Tiene toda la pinta de ser de RRHH.
Respondiendo a la #83636:
Qué fácil es hablar desde la teoría, pero hay que bajar un poquito a la realidad del país.
Es muy simple decir búscate otra opción si no te gusta tu pega o emprende como si el mercado laboral estuviera rebosante de ofertas o el camino independiente fuera fácil. Si te tiras a emprender, de entrada te llegan los cuervos del SII a webiarte y a ponerte trabas antes de que alcances a generar el primer peso. Y si buscas empleo dependiente, hoy en día es un tremendo dolor de cabeza tienes que pasar por filtros fantasmas de plataformas ATS, dinámicas grupales que no vienen al caso y tests psicológicos totalmente desactualizados que no miden si de verdad sabes hacer la pega, sino qué tan bien dibujas un monito bajo la lluvia.
El problema de fondo aquí no es que el trabajador sea infantil o se victimice; el problema es la tremenda asimetría que existe. Las reglas del juego nunca han sido parejas. Si tú renuncias porque el ambiente es malo o buscas crecer, el sistema te castiga: te vas con una mano adelante y otra atrás, perdiendo todos tus años de servicio y quedando en el aire. En cambio, si la empresa decide que ya no te necesita, te tiran la vieja confiable de necesidades de la empresa y chao, te van a echar igual, sin importar qué tan profesional o comprometido fuiste.

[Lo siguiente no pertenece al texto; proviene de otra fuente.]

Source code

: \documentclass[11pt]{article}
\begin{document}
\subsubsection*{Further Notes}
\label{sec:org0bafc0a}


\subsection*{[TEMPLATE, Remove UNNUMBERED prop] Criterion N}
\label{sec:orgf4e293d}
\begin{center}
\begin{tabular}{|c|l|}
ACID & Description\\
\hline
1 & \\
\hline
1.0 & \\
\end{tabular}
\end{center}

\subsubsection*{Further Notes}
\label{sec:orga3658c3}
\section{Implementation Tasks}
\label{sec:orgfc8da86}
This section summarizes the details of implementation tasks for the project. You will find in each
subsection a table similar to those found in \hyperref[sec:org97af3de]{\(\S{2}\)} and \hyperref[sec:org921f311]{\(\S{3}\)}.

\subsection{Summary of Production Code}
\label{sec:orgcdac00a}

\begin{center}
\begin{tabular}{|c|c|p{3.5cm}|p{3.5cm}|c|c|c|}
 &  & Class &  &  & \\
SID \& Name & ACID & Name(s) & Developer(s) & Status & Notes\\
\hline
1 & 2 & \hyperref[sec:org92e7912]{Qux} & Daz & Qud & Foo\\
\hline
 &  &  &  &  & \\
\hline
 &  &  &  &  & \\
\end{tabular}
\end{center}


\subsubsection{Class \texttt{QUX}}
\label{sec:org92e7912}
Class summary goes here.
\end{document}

Así mismo digo yo hoy en día hay que cuidar la pega porque la situación está sumamente difícil y el mercado no está para andar experimentando. El trabajador simplemente cuida lo único que tiene, que es su estabilidad familiar y su bolsillo. Pedirle empatía al empleado con los riesgos del empresario, cuando el contexto país está complejo y las garantías son mínimas, es derechamente no cachar cómo vive la gente real. Un baño de realidad les hace falta.